# [Excerpts from a dataset]
====

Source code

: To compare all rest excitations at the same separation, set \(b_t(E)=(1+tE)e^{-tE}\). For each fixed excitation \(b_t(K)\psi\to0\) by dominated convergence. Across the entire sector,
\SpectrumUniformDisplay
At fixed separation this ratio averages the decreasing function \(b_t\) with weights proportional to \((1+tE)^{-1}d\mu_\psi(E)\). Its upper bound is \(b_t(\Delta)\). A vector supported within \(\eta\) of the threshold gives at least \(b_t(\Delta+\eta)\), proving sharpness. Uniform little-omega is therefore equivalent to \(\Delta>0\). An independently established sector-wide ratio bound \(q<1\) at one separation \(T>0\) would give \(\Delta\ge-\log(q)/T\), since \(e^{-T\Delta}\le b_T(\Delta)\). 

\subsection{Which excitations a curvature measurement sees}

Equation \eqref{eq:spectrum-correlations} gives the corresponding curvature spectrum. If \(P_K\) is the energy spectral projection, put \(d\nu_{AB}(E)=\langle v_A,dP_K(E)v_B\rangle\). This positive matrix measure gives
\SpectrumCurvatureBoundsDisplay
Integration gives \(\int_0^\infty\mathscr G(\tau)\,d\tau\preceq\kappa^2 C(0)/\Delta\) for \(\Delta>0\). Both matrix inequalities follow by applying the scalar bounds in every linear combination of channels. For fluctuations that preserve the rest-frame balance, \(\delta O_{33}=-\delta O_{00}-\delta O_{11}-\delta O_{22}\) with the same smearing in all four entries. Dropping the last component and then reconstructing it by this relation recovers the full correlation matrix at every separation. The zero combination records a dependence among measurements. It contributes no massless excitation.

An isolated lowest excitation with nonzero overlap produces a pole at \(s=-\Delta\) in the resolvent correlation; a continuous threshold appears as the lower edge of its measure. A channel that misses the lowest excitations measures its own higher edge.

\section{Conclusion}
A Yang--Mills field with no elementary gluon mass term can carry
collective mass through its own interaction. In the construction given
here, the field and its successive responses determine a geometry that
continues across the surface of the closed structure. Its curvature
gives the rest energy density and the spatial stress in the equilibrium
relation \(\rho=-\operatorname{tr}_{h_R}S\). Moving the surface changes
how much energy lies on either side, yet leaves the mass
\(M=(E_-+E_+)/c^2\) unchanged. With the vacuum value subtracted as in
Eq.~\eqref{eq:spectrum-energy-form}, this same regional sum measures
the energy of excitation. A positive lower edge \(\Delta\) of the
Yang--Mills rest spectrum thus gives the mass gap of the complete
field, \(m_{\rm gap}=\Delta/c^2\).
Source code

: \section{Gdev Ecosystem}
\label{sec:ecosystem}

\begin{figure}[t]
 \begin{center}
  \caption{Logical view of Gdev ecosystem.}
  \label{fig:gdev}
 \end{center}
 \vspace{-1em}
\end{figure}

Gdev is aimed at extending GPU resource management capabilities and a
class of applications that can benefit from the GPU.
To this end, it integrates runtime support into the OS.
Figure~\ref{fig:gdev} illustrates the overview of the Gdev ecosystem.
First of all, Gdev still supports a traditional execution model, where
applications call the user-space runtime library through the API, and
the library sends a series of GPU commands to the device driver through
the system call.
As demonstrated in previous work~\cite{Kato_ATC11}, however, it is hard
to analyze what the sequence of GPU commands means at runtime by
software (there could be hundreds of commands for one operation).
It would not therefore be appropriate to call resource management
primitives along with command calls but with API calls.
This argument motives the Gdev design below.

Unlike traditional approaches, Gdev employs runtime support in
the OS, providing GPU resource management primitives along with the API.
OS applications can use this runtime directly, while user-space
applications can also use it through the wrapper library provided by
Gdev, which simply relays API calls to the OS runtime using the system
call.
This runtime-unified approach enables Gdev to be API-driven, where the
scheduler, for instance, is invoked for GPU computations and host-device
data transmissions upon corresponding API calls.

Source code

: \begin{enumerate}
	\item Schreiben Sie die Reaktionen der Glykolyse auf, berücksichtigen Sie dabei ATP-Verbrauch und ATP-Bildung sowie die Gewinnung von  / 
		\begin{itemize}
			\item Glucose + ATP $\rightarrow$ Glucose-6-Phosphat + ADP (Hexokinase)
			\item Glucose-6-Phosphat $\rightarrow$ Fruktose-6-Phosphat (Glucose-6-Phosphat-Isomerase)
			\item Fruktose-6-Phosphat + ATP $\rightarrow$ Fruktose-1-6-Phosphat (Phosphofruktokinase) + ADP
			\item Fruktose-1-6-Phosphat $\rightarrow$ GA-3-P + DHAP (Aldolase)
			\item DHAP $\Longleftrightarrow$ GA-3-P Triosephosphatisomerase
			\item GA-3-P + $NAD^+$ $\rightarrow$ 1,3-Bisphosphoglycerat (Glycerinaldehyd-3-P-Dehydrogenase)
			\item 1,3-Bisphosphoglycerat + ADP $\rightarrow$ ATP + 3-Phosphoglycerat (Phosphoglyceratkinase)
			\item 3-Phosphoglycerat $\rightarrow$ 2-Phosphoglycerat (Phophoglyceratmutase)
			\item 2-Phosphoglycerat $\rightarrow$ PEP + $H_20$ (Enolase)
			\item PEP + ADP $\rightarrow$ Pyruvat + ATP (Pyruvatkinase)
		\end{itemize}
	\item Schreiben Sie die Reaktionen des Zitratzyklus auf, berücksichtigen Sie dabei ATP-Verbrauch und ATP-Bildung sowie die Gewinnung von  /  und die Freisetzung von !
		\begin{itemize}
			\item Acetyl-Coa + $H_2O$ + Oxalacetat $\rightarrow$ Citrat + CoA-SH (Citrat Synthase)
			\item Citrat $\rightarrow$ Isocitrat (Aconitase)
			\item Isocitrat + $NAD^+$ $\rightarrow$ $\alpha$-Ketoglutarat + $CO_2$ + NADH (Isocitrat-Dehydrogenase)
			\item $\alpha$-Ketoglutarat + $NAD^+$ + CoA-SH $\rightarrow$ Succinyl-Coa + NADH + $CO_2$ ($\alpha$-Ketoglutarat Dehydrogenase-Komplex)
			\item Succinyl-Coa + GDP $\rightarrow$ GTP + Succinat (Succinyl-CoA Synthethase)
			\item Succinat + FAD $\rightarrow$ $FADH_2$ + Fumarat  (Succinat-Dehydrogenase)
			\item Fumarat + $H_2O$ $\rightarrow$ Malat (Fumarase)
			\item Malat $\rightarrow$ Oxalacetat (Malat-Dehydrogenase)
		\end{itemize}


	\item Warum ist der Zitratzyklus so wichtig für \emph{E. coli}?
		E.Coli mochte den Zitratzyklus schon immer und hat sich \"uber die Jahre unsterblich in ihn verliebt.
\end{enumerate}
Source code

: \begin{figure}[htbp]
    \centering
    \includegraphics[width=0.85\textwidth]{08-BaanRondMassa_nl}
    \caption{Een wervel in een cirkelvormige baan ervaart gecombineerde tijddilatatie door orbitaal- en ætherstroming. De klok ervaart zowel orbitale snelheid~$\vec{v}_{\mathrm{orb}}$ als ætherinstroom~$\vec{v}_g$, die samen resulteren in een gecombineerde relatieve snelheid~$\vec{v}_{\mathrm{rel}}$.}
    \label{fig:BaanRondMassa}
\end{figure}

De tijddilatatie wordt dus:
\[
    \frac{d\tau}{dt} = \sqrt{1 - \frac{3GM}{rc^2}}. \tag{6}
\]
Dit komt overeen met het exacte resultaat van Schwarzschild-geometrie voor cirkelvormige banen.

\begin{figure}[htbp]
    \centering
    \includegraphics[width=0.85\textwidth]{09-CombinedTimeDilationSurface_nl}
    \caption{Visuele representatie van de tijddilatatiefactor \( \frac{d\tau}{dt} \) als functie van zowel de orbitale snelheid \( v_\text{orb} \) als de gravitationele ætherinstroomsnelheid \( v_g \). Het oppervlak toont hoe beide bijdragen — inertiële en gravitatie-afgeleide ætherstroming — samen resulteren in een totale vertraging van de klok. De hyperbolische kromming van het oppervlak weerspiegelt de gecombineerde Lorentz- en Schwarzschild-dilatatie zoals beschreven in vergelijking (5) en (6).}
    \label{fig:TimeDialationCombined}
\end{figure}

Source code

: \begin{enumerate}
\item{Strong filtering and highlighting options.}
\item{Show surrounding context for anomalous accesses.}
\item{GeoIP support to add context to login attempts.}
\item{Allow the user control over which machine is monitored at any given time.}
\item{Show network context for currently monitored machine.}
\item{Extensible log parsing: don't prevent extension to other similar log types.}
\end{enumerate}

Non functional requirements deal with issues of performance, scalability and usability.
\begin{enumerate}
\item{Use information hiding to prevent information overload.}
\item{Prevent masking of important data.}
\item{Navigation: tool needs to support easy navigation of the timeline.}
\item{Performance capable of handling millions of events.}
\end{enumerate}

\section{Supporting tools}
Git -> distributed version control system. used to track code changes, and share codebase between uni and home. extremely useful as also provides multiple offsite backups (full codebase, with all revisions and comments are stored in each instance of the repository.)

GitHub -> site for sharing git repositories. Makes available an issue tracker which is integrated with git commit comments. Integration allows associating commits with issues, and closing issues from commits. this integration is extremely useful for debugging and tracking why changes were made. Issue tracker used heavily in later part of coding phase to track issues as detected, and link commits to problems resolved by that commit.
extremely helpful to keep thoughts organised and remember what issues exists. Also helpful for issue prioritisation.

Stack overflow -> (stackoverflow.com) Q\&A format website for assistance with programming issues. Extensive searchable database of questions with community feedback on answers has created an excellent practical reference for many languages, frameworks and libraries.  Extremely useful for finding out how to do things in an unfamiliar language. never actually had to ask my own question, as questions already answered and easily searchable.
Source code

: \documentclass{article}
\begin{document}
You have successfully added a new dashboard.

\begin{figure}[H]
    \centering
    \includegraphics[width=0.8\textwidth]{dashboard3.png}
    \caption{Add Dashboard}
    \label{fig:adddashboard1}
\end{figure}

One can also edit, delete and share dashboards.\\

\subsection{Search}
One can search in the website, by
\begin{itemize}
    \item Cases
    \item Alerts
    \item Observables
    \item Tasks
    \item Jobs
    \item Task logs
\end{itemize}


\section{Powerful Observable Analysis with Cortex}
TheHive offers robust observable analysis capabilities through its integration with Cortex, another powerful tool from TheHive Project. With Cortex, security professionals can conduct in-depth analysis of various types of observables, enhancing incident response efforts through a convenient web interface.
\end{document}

====

Please copy every line in the entries where "Schwarzschild" appears.

# [Solution to this problem]
Dit komt overeen met het exacte resultaat van Schwarzschild-geometrie voor cirkelvormige banen.
    \caption{Visuele representatie van de tijddilatatiefactor \( \frac{d\tau}{dt} \) als functie van zowel de orbitale snelheid \( v_\text{orb} \) als de gravitationele ætherinstroomsnelheid \( v_g \). Het oppervlak toont hoe beide bijdragen — inertiële en gravitatie-afgeleide ætherstroming — samen resulteren in een totale vertraging van de klok. De hyperbolische kromming van het oppervlak weerspiegelt de gecombineerde Lorentz- en Schwarzschild-dilatatie zoals beschreven in vergelijking (5) en (6).}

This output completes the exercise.